The “Complete Beethoven Edition,” issued by Deutsche Grammophon to celebrate the label’s 100th anniversary, requires 87 CDs and comes in a small suitcase that contains a two-tiered acrylic shelf, designed to hold the 20 volumes of multi-CD sets and a special book. It weighs a ton. Drop it on your foot and you could easily break a toe. Beethoven is heavy.

It’s all here, every scrap that Beethoven wrote. The Fifth Symphony, the “Eroica” and the “Ode to Joy.” Opus 111 and the C-sharp minor String Quartet. The “Emperor” Concerto, “Archduke” Trio, “Moonlight” Sonata and “Diabelli” Variations. “Rage Over a Lost Penny” and “Fur Elise.” “Fidelio” and “Missa Solemnis.” Not to mention Three Equali for Four Trombones or arrangements of “Let brain-spinning swains” and “Auld Lang Syne.”

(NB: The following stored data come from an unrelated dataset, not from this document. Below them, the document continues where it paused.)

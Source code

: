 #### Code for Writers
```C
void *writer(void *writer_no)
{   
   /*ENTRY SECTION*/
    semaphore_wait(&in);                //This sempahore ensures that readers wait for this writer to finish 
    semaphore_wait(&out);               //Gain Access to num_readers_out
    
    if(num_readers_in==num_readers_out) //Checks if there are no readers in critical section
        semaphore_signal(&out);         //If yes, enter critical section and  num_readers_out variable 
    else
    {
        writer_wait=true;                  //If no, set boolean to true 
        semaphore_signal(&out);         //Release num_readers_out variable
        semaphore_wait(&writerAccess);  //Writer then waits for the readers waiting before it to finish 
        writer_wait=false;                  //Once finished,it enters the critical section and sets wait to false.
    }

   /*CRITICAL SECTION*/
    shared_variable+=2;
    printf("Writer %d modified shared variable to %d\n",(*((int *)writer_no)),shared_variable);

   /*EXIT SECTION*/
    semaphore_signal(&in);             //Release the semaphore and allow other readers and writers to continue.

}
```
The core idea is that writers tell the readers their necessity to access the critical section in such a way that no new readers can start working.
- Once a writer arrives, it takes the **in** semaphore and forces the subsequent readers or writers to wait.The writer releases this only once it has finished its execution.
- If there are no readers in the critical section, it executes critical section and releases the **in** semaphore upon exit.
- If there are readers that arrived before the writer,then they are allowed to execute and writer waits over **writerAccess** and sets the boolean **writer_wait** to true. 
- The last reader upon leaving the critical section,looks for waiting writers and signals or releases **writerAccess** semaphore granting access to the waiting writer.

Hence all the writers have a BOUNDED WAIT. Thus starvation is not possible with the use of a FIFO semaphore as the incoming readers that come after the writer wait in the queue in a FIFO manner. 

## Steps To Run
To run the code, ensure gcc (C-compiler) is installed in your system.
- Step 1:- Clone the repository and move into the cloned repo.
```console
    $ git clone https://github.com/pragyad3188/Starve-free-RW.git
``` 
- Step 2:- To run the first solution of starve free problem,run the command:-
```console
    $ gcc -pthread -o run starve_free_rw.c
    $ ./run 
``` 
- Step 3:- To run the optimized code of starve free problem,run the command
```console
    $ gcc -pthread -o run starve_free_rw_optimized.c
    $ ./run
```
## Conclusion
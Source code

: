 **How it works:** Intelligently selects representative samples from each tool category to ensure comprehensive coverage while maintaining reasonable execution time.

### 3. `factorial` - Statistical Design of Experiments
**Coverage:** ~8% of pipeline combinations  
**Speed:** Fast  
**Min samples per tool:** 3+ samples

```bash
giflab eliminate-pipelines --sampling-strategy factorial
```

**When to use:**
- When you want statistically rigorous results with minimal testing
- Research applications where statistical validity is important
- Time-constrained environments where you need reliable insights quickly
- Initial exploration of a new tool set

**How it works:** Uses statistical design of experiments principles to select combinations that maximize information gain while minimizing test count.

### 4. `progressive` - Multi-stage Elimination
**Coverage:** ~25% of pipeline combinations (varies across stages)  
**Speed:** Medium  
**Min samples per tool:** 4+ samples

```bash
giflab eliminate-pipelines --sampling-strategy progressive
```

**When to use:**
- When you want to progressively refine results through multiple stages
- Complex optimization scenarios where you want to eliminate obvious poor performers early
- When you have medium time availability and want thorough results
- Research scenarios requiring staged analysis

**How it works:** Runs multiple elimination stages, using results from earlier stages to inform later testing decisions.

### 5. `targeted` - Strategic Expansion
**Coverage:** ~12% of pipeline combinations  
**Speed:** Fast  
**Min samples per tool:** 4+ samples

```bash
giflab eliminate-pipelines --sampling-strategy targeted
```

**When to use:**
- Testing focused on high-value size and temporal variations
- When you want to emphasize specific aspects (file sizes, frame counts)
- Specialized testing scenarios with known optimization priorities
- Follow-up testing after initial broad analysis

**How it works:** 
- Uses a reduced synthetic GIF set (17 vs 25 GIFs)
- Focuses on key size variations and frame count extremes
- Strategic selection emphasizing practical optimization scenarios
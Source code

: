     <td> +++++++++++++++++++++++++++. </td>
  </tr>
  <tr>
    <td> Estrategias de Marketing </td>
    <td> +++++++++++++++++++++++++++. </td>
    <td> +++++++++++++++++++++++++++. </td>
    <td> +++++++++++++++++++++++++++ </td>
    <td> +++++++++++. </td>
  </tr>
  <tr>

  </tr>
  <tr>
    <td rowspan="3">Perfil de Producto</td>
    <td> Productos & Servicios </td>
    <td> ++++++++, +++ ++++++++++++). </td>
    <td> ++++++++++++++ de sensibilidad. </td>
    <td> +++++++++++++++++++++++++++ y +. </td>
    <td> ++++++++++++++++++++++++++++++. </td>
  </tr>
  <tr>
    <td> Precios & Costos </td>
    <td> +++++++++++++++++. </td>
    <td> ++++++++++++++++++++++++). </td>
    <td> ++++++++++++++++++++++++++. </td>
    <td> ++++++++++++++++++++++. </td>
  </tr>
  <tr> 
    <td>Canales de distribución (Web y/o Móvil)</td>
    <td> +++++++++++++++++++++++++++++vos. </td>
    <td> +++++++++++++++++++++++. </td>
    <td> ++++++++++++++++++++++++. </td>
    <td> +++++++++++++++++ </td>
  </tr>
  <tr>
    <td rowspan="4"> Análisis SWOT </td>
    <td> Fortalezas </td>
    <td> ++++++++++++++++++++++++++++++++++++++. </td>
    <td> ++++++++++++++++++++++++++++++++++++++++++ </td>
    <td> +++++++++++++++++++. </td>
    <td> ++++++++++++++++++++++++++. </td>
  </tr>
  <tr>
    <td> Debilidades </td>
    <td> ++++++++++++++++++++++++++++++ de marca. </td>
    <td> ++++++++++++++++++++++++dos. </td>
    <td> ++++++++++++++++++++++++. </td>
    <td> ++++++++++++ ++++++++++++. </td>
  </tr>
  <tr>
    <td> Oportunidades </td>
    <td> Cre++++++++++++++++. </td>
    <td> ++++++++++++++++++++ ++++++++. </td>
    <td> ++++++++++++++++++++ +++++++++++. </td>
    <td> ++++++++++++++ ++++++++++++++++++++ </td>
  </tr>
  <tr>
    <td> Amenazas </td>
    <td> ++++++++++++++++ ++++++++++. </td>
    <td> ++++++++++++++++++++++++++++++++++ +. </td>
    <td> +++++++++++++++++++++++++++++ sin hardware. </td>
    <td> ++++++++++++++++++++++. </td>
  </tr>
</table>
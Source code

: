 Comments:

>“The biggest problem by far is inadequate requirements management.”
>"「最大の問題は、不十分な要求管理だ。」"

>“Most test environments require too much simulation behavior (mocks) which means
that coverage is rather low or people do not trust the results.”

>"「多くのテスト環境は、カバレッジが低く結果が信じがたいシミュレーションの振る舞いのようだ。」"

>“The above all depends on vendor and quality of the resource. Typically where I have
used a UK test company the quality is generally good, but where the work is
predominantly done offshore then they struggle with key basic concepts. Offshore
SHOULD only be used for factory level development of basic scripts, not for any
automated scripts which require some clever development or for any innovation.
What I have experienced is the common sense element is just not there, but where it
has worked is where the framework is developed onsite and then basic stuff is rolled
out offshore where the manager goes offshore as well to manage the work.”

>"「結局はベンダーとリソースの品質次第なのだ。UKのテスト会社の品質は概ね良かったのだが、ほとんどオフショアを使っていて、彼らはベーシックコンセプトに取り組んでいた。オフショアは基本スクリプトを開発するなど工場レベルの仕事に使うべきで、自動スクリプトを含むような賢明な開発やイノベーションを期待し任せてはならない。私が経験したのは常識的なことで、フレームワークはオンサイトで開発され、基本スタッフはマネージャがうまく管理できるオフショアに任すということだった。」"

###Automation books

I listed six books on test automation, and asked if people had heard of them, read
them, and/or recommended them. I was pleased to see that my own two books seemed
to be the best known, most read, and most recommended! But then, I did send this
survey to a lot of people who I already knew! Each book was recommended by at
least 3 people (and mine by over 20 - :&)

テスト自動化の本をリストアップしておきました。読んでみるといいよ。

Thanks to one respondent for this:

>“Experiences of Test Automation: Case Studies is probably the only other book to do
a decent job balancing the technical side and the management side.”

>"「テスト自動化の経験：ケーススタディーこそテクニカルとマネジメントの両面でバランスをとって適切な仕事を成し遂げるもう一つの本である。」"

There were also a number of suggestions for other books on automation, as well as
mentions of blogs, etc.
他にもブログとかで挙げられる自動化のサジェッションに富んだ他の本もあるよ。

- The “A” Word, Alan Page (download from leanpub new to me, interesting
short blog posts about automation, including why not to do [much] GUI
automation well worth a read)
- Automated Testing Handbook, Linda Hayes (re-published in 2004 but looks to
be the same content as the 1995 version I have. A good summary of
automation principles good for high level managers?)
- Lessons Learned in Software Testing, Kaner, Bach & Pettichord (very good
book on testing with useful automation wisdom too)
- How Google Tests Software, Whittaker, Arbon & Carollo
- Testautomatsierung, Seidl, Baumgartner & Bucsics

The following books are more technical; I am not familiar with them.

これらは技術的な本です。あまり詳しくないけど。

Now for some daunting statistics. The total timing for the 87 CDs is 101 hours, 53 minutes, 35 seconds. It would thus take two weeks, listening every day for approximately seven hours and 15 minutes, to hear every scrap Beethoven wrote. Besides the nine symphonies, the 32 piano sonatas, the 16 string quartets, the 10 violin sonatas, the five cello sonatas, the two masses, the many sets of variations, the miscellaneous choral, vocal and chamber music, the edition includes an enormous amount of Beethoven you have very likely never encountered. For instance, all of the 168 folk-song arrangements he made when he needed money.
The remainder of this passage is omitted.